In our library system here in upstate New York, we have a large virtual library available to our member school districts that is powered by Overdrive, packed with both popular and non-fiction information titles, available 24-7, and compatible with most all mobile devices. During our preparation for this webinar, I realized that I could help others avoid some of the growing pains which we encountered when we first entered this virtual playing field.  I realized in the discussion that there is a plethora of knowledge that we have learned the hard way--our growing pains.  If you are looking to get a grip on eBooks, now is the chance. Here are a handful of basic eBook vocabulary terms you may want to become familiar with, if you haven't yet:
  • DRM = Digital Rights Management  This is the procedure that a virtual library needs to accommodate so that publishers will sell you eBooks.   You can purchase your own privately for Nooks, Kindles, Sony Readers and other devices, but if you anticipate loaning these better be able to accommodate the DRM.   Chances are you can't.  That's where you need a digital provider such as Overdrive Download Library.  The entire cloud-based platform is to give you (the library) a place to host your books, stream your content, manage authority files, and manage digital rights. 
  • Format   -- File formats are important to consider when purchasing eBooks.  You have to know what formats your devices will read.  These file formats are about the only consistent thing in the eBook platform.  They are also evolving, but have basically evolved into a standard few that are sold and downloadable.  Popular file formats include:  ePub,  .MP3 (audio files), Kindle format (formerly known as MobiPocket - now having subtle differences), .PDF, .WM.  
  • eBook -- an electronic form of a book that is an alternative to print. 
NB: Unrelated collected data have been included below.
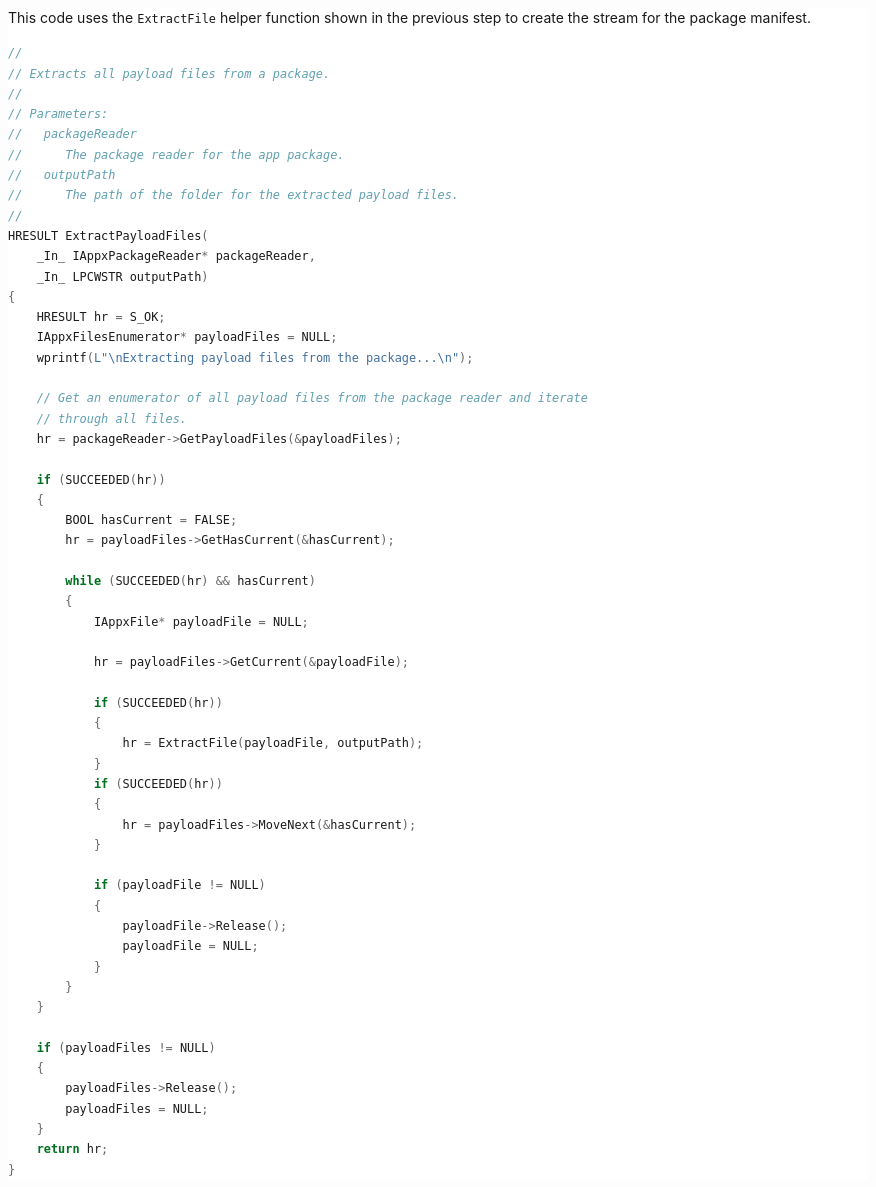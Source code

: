 This code uses the `ExtractFile` helper function shown in the previous step to create the stream for the package manifest.


```C++
//
// Extracts all payload files from a package.
//
// Parameters:
//   packageReader 
//      The package reader for the app package.
//   outputPath 
//      The path of the folder for the extracted payload files.
//
HRESULT ExtractPayloadFiles(
    _In_ IAppxPackageReader* packageReader,
    _In_ LPCWSTR outputPath)
{
    HRESULT hr = S_OK;
    IAppxFilesEnumerator* payloadFiles = NULL;
    wprintf(L"\nExtracting payload files from the package...\n");

    // Get an enumerator of all payload files from the package reader and iterate
    // through all files.
    hr = packageReader->GetPayloadFiles(&payloadFiles);

    if (SUCCEEDED(hr))
    {
        BOOL hasCurrent = FALSE;
        hr = payloadFiles->GetHasCurrent(&hasCurrent);

        while (SUCCEEDED(hr) && hasCurrent)
        {
            IAppxFile* payloadFile = NULL;

            hr = payloadFiles->GetCurrent(&payloadFile);

            if (SUCCEEDED(hr))
            {
                hr = ExtractFile(payloadFile, outputPath);
            }
            if (SUCCEEDED(hr))
            {
                hr = payloadFiles->MoveNext(&hasCurrent);
            }

            if (payloadFile != NULL)
            {
                payloadFile->Release();
                payloadFile = NULL;
            }
        }
    }

    if (payloadFiles != NULL)
    {
        payloadFiles->Release();
        payloadFiles = NULL;
    }
    return hr;
}
```
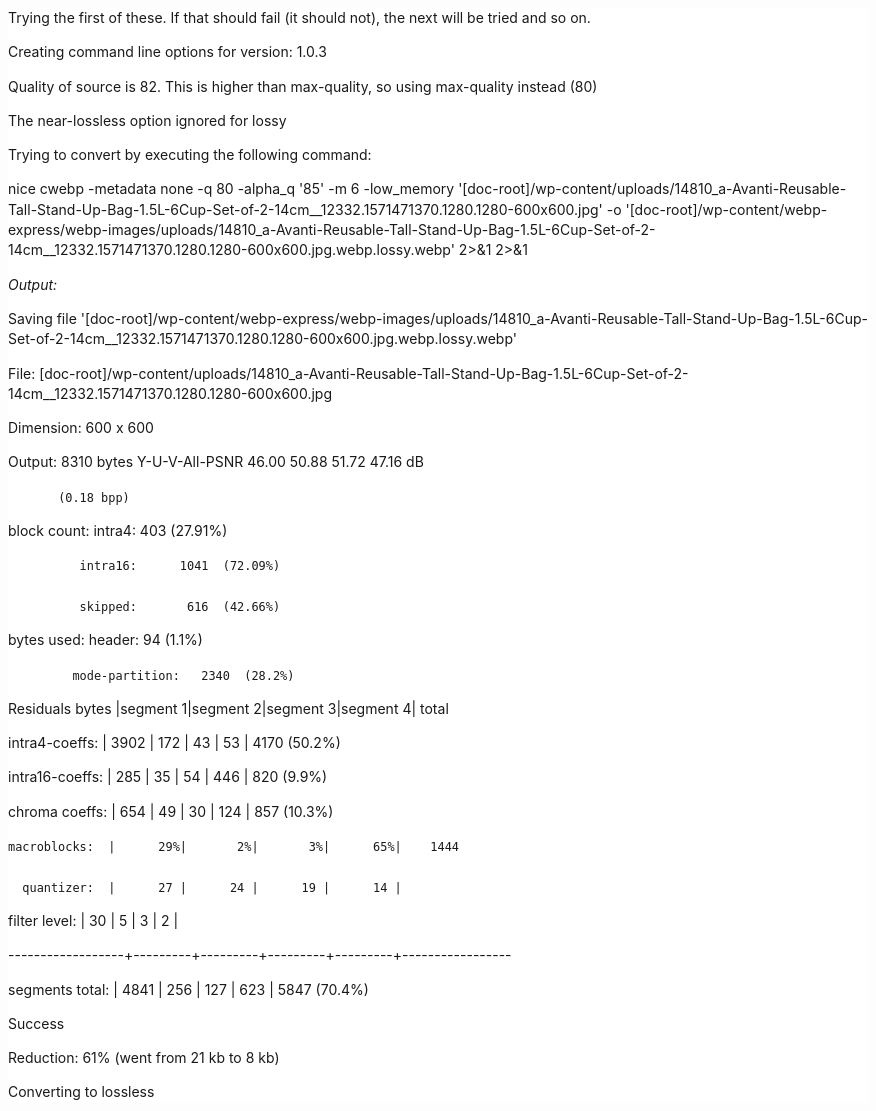 Trying the first of these. If that should fail (it should not), the next will be tried and so on.

Creating command line options for version: 1.0.3

Quality of source is 82. This is higher than max-quality, so using max-quality instead (80)

The near-lossless option ignored for lossy

Trying to convert by executing the following command:

nice cwebp -metadata none -q 80 -alpha_q '85' -m 6 -low_memory '[doc-root]/wp-content/uploads/14810_a-Avanti-Reusable-Tall-Stand-Up-Bag-1.5L-6Cup-Set-of-2-14cm__12332.1571471370.1280.1280-600x600.jpg' -o '[doc-root]/wp-content/webp-express/webp-images/uploads/14810_a-Avanti-Reusable-Tall-Stand-Up-Bag-1.5L-6Cup-Set-of-2-14cm__12332.1571471370.1280.1280-600x600.jpg.webp.lossy.webp' 2>&1 2>&1


*Output:* 

Saving file '[doc-root]/wp-content/webp-express/webp-images/uploads/14810_a-Avanti-Reusable-Tall-Stand-Up-Bag-1.5L-6Cup-Set-of-2-14cm__12332.1571471370.1280.1280-600x600.jpg.webp.lossy.webp'

File:      [doc-root]/wp-content/uploads/14810_a-Avanti-Reusable-Tall-Stand-Up-Bag-1.5L-6Cup-Set-of-2-14cm__12332.1571471370.1280.1280-600x600.jpg

Dimension: 600 x 600

Output:    8310 bytes Y-U-V-All-PSNR 46.00 50.88 51.72   47.16 dB

           (0.18 bpp)

block count:  intra4:        403  (27.91%)

              intra16:      1041  (72.09%)

              skipped:       616  (42.66%)

bytes used:  header:             94  (1.1%)

             mode-partition:   2340  (28.2%)

 Residuals bytes  |segment 1|segment 2|segment 3|segment 4|  total

  intra4-coeffs:  |    3902 |     172 |      43 |      53 |    4170  (50.2%)

 intra16-coeffs:  |     285 |      35 |      54 |     446 |     820  (9.9%)

  chroma coeffs:  |     654 |      49 |      30 |     124 |     857  (10.3%)

    macroblocks:  |      29%|       2%|       3%|      65%|    1444

      quantizer:  |      27 |      24 |      19 |      14 |

   filter level:  |      30 |       5 |       3 |       2 |

------------------+---------+---------+---------+---------+-----------------

 segments total:  |    4841 |     256 |     127 |     623 |    5847  (70.4%)


Success

Reduction: 61% (went from 21 kb to 8 kb)


Converting to lossless

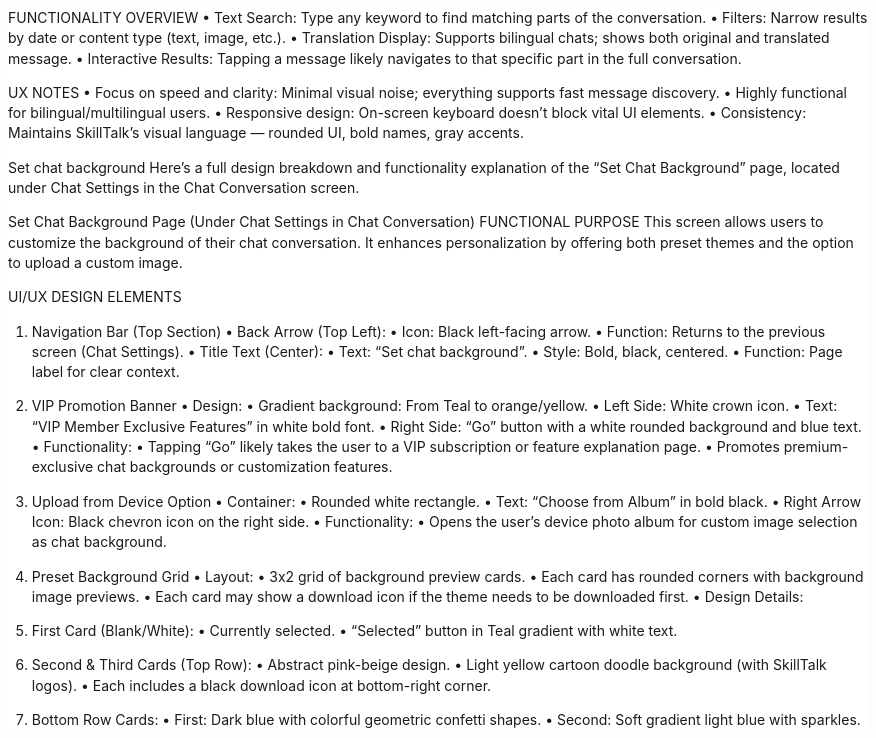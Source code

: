 FUNCTIONALITY OVERVIEW
• Text Search: Type any keyword to find matching parts of the conversation.
• Filters: Narrow results by date or content type (text, image, etc.).
• Translation Display: Supports bilingual chats; shows both original and translated message.
• Interactive Results: Tapping a message likely navigates to that specific part in the full conversation.

UX NOTES
• Focus on speed and clarity: Minimal visual noise; everything supports fast message discovery.
• Highly functional for bilingual/multilingual users.
• Responsive design: On-screen keyboard doesn’t block vital UI elements.
• Consistency: Maintains SkillTalk’s visual language — rounded UI, bold names, gray accents.



Set chat background
Here’s a full design breakdown and functionality explanation of the “Set Chat Background” page, located under Chat Settings in the Chat Conversation screen.

Set Chat Background Page (Under Chat Settings in Chat Conversation)
FUNCTIONAL PURPOSE
This screen allows users to customize the background of their chat conversation. It enhances personalization by offering both preset themes and the option to upload a custom image.

UI/UX DESIGN ELEMENTS
1. Navigation Bar (Top Section)
• Back Arrow (Top Left):
• Icon: Black left-facing arrow.
• Function: Returns to the previous screen (Chat Settings).
• Title Text (Center):
• Text: “Set chat background”.
• Style: Bold, black, centered.
• Function: Page label for clear context.

2. VIP Promotion Banner
• Design:
• Gradient background: From Teal to orange/yellow.
• Left Side: White crown icon.
• Text: “VIP Member Exclusive Features” in white bold font.
• Right Side: “Go” button with a white rounded background and blue text.
• Functionality:
• Tapping “Go” likely takes the user to a VIP subscription or feature explanation page.
• Promotes premium-exclusive chat backgrounds or customization features.

3. Upload from Device Option
• Container:
• Rounded white rectangle.
• Text: “Choose from Album” in bold black.
• Right Arrow Icon: Black chevron icon on the right side.
• Functionality:
• Opens the user’s device photo album for custom image selection as chat background.

4. Preset Background Grid
• Layout:
• 3x2 grid of background preview cards.
• Each card has rounded corners with background image previews.
• Each card may show a download icon if the theme needs to be downloaded first.
• Design Details:
1. First Card (Blank/White):
• Currently selected.
• “Selected” button in Teal gradient with white text.
2. Second & Third Cards (Top Row):
• Abstract pink-beige design.
• Light yellow cartoon doodle background (with SkillTalk logos).
• Each includes a black download icon at bottom-right corner.
3. Bottom Row Cards:
• First: Dark blue with colorful geometric confetti shapes.
• Second: Soft gradient light blue with sparkles.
  • ePub - standard format emerging for digital print
  • Adobe Digital ID's are necessary to download an ePub.  Open and account today.  AND-- if you are working with a class initiative, or 1-to-1 ipod initiative, you will want to track the number of devices attached to a particular ID.  There is a limit of 10 devices attached to 1 ID.  So, I could personally use my Adobe ID for my iPod, my iPad, my desktop, my eReader and my smart phone.  That's five.  However, if I loaded that Adobe ID onto  a bundle of iPads for my library... the app will not work.   It's all about tracking usage, digital rights, royalty payments and more.  
  • Project Gutenberg and public domain - freely available eBooks in the public domain market that you can take advantage of today. Wonderful initiative that began years ago by the late, Michael Hart (who was worried about the common man who might not have money to purchase anything--and more).  
  • Transfer - The act of moving the digital content from a desktop to a reader or .MP3 player (i.e. device).  Transfer rights are tracked also via a digital download library such as Overdrive.  
  • App -- a software program downloaded to a device (usually via the iTunes store or Android Marketplace) which will enable the user to access, play, or perform some function.  Apps for eBooks are usually free, but point to content that may cost or be managed. 
  • More to come as we  discuss today and I add to this list!